Skurrile Nischen-ETFs

Doch gut 25 Jahre nach der Markteinführung in Deutschland stehen Anleger bei der ETF-Auswahl heute vor einem ähnlichen Dschungel an Einzelprodukten wie bei klassischen Fonds. Allein in Deutschland werden gut 2.300 ETFs angeboten, weltweit sind mehr als 10.000 ETFs in Umlauf. Nur ein Teil davon bildet klassische Wertpapierindizes wie den Dax, den Dow Jones oder Branchenindizes wie den US-Technologieindex Nasdaq ab. Neben ETFs auf bereits bestehende Nischen-Indizes gibt es mittlerweile Produkte, für die eigens ein Index ins Leben gerufen wurde. Zu den skurrilen Vertretern dieser Gattung zählt beispielsweise der ProShares Pet Care ETF, der ausschließlich Aktien von Unternehmen aus der Haustier-Branche enthält. Ob ein solches Anlageprodukt mehr zu bieten hat als den emotionalen Wert für Tierliebhaber, bleibt allerdings fraglich.
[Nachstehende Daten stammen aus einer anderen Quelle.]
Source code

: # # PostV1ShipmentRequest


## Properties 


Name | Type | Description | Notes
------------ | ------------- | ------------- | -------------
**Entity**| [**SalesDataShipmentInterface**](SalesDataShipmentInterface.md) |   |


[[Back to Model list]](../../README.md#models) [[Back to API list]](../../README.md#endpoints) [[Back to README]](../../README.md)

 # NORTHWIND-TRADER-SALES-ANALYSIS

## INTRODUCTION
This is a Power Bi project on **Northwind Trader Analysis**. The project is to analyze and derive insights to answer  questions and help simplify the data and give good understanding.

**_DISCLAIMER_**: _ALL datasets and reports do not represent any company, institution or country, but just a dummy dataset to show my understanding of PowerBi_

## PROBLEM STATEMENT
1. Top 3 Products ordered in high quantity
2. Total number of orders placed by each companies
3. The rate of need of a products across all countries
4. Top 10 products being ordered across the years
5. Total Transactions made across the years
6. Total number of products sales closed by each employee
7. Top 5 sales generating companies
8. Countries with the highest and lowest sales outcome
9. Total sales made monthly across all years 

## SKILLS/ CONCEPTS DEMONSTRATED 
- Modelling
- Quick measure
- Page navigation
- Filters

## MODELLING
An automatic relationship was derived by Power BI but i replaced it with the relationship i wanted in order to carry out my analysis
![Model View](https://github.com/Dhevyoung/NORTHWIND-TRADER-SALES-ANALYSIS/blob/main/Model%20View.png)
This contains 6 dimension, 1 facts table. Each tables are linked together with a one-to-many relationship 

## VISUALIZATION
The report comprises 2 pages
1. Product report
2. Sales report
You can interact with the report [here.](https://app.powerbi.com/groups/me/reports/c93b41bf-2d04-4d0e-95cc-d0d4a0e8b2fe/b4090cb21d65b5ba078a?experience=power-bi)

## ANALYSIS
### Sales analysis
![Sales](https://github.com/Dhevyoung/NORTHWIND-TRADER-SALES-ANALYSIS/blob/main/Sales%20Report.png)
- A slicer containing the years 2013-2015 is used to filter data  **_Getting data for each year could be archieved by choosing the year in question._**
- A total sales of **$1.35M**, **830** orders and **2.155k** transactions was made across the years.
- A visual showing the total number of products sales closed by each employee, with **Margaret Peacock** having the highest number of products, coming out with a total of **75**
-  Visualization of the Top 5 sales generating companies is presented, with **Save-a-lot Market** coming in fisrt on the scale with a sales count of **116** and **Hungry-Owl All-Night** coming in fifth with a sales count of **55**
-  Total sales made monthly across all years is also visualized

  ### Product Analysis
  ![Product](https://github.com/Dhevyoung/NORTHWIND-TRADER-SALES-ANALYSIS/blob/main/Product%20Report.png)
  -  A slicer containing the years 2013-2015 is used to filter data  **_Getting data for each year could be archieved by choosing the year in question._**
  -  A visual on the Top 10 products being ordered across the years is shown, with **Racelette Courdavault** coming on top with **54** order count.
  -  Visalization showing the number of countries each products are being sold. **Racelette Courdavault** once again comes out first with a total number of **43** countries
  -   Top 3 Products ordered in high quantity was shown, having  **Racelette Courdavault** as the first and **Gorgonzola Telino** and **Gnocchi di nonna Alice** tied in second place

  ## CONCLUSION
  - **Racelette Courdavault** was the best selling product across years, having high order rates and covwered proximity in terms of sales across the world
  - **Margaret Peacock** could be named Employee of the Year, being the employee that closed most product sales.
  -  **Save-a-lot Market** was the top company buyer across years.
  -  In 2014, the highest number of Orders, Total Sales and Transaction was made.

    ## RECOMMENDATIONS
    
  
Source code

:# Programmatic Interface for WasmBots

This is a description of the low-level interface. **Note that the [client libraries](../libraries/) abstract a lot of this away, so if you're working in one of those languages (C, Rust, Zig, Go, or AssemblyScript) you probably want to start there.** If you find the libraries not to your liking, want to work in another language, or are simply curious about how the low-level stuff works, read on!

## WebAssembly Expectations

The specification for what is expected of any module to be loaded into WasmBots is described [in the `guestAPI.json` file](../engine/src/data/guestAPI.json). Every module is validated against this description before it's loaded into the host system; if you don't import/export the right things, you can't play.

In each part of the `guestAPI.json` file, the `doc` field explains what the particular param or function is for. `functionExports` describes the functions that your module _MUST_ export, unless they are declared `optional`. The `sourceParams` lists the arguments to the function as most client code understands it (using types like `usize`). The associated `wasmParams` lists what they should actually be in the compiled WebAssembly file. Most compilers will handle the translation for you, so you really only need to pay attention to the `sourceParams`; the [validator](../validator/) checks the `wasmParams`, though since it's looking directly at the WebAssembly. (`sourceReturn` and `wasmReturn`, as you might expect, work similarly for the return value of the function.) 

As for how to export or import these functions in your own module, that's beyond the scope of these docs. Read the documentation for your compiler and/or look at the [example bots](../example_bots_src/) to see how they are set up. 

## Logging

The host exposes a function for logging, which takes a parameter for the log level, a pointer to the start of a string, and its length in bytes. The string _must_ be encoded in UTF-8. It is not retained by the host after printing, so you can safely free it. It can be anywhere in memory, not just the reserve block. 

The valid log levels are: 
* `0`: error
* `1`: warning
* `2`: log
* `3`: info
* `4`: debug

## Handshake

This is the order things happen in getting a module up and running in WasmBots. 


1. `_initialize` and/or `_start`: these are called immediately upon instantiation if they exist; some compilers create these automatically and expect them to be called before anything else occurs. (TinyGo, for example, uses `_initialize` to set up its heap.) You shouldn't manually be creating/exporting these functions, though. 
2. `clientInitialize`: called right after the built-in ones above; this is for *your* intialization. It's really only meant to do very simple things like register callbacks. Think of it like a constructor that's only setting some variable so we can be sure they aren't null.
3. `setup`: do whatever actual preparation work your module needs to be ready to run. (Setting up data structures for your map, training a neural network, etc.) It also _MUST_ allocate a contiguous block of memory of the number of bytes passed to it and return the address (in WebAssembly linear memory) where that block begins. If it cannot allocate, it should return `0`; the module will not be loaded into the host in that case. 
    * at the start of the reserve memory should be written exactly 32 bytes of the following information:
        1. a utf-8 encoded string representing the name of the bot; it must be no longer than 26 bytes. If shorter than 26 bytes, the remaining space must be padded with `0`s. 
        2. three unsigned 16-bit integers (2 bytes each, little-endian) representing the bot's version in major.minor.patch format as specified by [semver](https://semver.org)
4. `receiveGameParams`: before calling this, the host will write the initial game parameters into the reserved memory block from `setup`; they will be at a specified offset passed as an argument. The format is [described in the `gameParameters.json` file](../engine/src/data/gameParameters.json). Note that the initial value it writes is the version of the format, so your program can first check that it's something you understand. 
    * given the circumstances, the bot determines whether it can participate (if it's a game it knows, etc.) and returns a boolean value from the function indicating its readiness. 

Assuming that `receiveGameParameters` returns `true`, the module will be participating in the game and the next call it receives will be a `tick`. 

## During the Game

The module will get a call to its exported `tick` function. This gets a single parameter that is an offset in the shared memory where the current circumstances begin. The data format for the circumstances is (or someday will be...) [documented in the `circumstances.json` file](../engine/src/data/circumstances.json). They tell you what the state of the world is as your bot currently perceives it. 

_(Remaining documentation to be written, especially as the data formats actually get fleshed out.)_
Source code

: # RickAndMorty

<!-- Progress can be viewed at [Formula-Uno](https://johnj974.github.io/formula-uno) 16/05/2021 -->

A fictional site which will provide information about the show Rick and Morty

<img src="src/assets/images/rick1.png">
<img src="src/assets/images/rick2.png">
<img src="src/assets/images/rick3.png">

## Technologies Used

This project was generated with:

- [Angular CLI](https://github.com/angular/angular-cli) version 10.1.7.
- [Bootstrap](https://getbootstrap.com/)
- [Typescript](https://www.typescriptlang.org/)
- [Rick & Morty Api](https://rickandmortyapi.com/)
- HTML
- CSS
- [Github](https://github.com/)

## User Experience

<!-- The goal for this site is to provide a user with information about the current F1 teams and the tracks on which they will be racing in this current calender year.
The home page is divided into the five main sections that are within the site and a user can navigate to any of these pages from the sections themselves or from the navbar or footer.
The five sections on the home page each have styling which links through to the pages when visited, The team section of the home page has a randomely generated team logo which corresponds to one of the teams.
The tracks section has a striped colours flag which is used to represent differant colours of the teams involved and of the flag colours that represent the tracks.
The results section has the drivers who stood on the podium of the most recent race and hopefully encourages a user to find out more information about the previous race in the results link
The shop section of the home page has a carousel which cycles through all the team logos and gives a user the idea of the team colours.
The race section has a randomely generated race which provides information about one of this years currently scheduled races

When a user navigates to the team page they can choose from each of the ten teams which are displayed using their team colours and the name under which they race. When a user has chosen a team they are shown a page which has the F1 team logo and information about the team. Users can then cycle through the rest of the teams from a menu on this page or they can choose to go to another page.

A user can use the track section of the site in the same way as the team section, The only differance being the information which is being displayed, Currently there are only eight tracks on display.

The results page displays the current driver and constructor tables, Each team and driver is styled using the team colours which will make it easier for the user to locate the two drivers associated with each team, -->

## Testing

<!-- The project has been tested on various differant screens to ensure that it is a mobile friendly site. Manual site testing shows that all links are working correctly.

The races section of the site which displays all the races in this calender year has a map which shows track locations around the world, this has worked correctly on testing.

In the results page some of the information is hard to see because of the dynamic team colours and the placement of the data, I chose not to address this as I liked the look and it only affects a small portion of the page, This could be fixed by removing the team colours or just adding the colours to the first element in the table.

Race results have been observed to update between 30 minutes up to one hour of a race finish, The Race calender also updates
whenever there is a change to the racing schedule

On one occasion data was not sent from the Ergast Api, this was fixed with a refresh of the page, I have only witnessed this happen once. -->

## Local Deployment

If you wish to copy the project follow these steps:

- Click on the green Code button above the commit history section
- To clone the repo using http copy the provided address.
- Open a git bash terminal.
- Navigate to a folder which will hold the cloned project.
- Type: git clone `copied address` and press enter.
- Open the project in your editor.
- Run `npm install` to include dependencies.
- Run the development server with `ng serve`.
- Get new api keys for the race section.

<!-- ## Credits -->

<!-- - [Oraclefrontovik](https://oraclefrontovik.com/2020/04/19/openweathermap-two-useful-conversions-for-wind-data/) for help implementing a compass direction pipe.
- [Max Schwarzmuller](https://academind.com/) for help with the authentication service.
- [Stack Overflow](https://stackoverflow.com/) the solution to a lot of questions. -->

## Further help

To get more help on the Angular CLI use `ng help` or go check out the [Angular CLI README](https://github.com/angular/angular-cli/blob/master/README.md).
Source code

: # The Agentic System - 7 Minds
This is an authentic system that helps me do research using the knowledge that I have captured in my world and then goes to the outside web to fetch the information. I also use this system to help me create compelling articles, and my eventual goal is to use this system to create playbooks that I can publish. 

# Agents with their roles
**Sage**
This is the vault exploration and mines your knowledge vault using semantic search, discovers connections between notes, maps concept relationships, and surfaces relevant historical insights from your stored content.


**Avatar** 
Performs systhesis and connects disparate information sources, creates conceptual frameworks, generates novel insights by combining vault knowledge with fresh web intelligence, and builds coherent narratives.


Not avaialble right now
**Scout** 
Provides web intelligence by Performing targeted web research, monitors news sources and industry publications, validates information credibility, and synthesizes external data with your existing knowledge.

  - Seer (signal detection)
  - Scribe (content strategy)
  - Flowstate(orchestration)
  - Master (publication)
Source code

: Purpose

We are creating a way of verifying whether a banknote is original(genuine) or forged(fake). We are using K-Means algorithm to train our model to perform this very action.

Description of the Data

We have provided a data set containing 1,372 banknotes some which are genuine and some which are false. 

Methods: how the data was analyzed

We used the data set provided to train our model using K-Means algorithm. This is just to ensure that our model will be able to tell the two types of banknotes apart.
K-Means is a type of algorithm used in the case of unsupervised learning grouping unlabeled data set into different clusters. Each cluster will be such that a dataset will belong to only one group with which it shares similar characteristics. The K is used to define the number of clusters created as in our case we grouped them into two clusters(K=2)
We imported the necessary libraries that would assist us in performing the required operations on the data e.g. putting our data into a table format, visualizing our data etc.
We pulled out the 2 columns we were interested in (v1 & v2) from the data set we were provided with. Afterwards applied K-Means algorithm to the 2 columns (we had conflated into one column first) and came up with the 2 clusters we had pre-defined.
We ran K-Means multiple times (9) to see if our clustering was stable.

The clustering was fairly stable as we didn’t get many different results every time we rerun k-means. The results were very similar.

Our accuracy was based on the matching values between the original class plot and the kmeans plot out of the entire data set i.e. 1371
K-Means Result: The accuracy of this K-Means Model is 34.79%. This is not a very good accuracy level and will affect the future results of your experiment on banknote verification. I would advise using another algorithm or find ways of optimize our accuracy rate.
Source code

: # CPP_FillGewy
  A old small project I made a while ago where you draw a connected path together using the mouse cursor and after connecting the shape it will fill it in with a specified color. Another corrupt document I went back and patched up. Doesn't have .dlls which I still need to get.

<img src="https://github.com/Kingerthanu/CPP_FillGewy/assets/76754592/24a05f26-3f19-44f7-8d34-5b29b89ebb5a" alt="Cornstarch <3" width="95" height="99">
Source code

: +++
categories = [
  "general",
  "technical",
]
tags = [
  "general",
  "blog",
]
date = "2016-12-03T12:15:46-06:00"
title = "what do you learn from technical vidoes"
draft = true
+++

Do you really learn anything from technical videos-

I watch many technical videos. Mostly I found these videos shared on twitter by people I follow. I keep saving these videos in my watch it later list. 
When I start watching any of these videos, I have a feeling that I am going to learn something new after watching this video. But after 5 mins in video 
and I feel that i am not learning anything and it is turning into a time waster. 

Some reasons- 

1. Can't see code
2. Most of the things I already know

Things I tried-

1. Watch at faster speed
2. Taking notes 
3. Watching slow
Auch bei den Portfolios der Indexfonds verkörpern die klassischen Aktien- und Anleihenmischungen nur noch einen Teil des Gesamtmarktes. Hinzugekommen sind in den vergangenen Jahren Rohstoff-ETFs auf Edelmetalle, industrielle und landwirtschaftliche Rohstoffe sowie exotische Anlageprodukte, die mit Kryptowährungen oder Derivaten hinterlegt sind.

Die Zerfaserung trägt mit dazu bei, dass der ETF-Markt insbesondere für Anleger mit wenig Erfahrung immer unübersichtlicher wird.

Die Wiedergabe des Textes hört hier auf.